Please be aware that neither attached GPUs nor NVMe SSDs support live migration, meaning that occasional scheduled downtimes will be required for maintenance purposes.

System disk storage location

Flavors not ending in .ssd store the system disk on the Ceph backend, which has certain advantages:

Data is replicated across the Ceph cluster for a high degree of availability.
Instances can be quickly restarted on a different host in the event of a hardware failure.

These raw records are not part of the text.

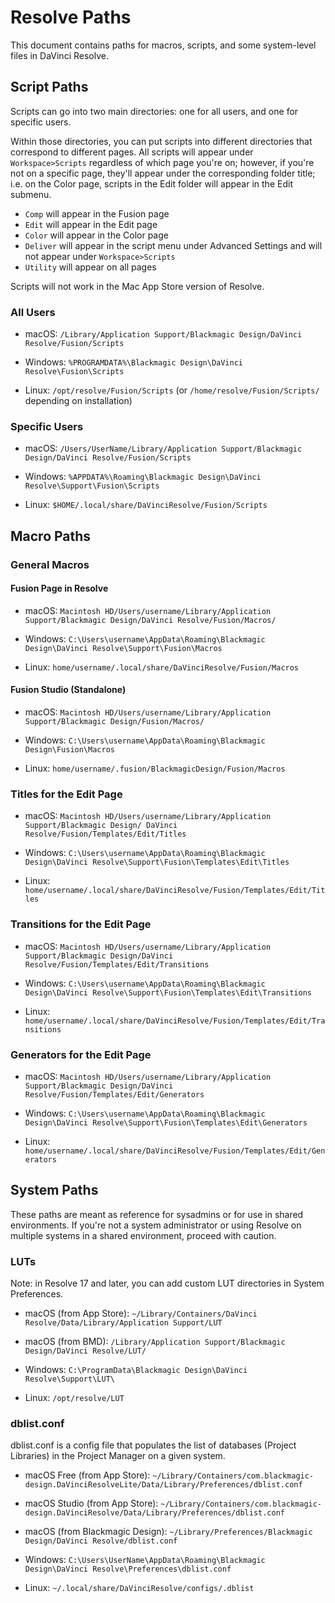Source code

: # Resolve Paths

This document contains paths for macros, scripts, and some system-level files in DaVinci Resolve.

## Script Paths

Scripts can go into two main directories: one for all users, and one for specific users.

Within those directories, you can put scripts into different directories that correspond to different pages. All scripts will appear under `Workspace>Scripts` regardless of which page you're on; however, if you're not on a specific page, they'll appear under the corresponding folder title; i.e. on the Color page, scripts in the Edit folder will appear in the Edit submenu.

* `Comp` will appear in the Fusion page
* `Edit` will appear in the Edit page
* `Color` will appear in the Color page
* `Deliver` will appear in the script menu under Advanced Settings and will not appear under `Workspace>Scripts`
* `Utility` will appear on all pages

Scripts will not work in the Mac App Store version of Resolve.

### All Users

* macOS: `/Library/Application Support/Blackmagic Design/DaVinci Resolve/Fusion/Scripts`

* Windows: `%PROGRAMDATA%\Blackmagic Design\DaVinci Resolve\Fusion\Scripts`

* Linux: `/opt/resolve/Fusion/Scripts`  (or `/home/resolve/Fusion/Scripts/` depending on installation)

### Specific Users

* macOS: `/Users/UserName/Library/Application Support/Blackmagic Design/DaVinci Resolve/Fusion/Scripts`

* Windows: `%APPDATA%\Roaming\Blackmagic Design\DaVinci Resolve\Support\Fusion\Scripts`

* Linux: `$HOME/.local/share/DaVinciResolve/Fusion/Scripts`

## Macro Paths

### General Macros

#### Fusion Page in Resolve

* macOS: `Macintosh HD/Users/username/Library/Application Support/Blackmagic Design/DaVinci Resolve/Fusion/Macros/`

* Windows: `C:\Users\username\AppData\Roaming\Blackmagic Design\DaVinci Resolve\Support\Fusion\Macros`

* Linux: `home/username/.local/share/DaVinciResolve/Fusion/Macros`

#### Fusion Studio (Standalone)

* macOS: `Macintosh HD/Users/username/Library/Application Support/Blackmagic Design/Fusion/Macros/`

* Windows: `C:\Users\username\AppData\Roaming\Blackmagic Design\Fusion\Macros`

* Linux: `home/username/.fusion/BlackmagicDesign/Fusion/Macros`

### Titles for the Edit Page

* macOS: `Macintosh HD/Users/username/Library/Application Support/Blackmagic Design/ DaVinci Resolve/Fusion/Templates/Edit/Titles`

* Windows: `C:\Users\username\AppData\Roaming\Blackmagic Design\DaVinci Resolve\Support\Fusion\Templates\Edit\Titles`

* Linux: `home/username/.local/share/DaVinciResolve/Fusion/Templates/Edit/Titles`

### Transitions for the Edit Page

* macOS: `Macintosh HD/Users/username/Library/Application Support/Blackmagic Design/DaVinci Resolve/Fusion/Templates/Edit/Transitions`

* Windows: `C:\Users\username\AppData\Roaming\Blackmagic Design\DaVinci Resolve\Support\Fusion\Templates\Edit\Transitions`

* Linux: `home/username/.local/share/DaVinciResolve/Fusion/Templates/Edit/Transitions`

### Generators for the Edit Page

* macOS: `Macintosh HD/Users/username/Library/Application Support/Blackmagic Design/DaVinci Resolve/Fusion/Templates/Edit/Generators`

* Windows: `C:\Users\username\AppData\Roaming\Blackmagic Design\DaVinci Resolve\Support\Fusion\Templates\Edit\Generators`

* Linux: `home/username/.local/share/DaVinciResolve/Fusion/Templates/Edit/Generators`

## System Paths

These paths are meant as reference for sysadmins or for use in shared environments. If you're not a system administrator or using Resolve on multiple systems in a shared environment, proceed with caution.

### LUTs

Note: in Resolve 17 and later, you can add custom LUT directories in System Preferences.

* macOS (from App Store): `~/Library/Containers/DaVinci Resolve/Data/Library/Application Support/LUT`

* macOS (from BMD): `/Library/Application Support/Blackmagic Design/DaVinci Resolve/LUT/`

* Windows: `C:\ProgramData\Blackmagic Design\DaVinci Resolve\Support\LUT\`

* Linux: `/opt/resolve/LUT`

### dblist.conf

dblist.conf is a config file that populates the list of databases (Project Libraries) in the Project Manager on a given system.

* macOS Free (from App Store): `~/Library/Containers/com.blackmagic-design.DaVinciResolveLite/Data/Library/Preferences/dblist.conf`

* macOS Studio (from App Store): `~/Library/Containers/com.blackmagic-design.DaVinciResolve/Data/Library/Preferences/dblist.conf`

* macOS (from Blackmagic Design): `~/Library/Preferences/Blackmagic Design/DaVinci Resolve/dblist.conf`

* Windows: `C:\Users\UserName\AppData\Roaming\Blackmagic Design\DaVinci Resolve\Preferences\dblist.conf`

* Linux: `~/.local/share/DaVinciResolve/configs/.dblist`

In contrast, .ssd flavors will place the system disk directly on the local SSD-based storage of the compute host, which may offer higher I/O performance. 4

Caution

Locally-stored system disks may become unavailable or even permanently lost in the event of a hardware failure.

Resize a server

The resources of a running server may be resized up or down by changing its flavor – a semi-automated process during which the server is stopped, a temporary snapshot is taken, and then provisionally restarted. This provides the opportunity to revert the change in case the operating system proves to be incompatible with the new flavor. You may pick any new flavor provided the system disk location remains the same.

Danger

Changing the system disk storage location is not supported and will result in data loss!

Select the server from Project / Compute / Instances and then choose the action.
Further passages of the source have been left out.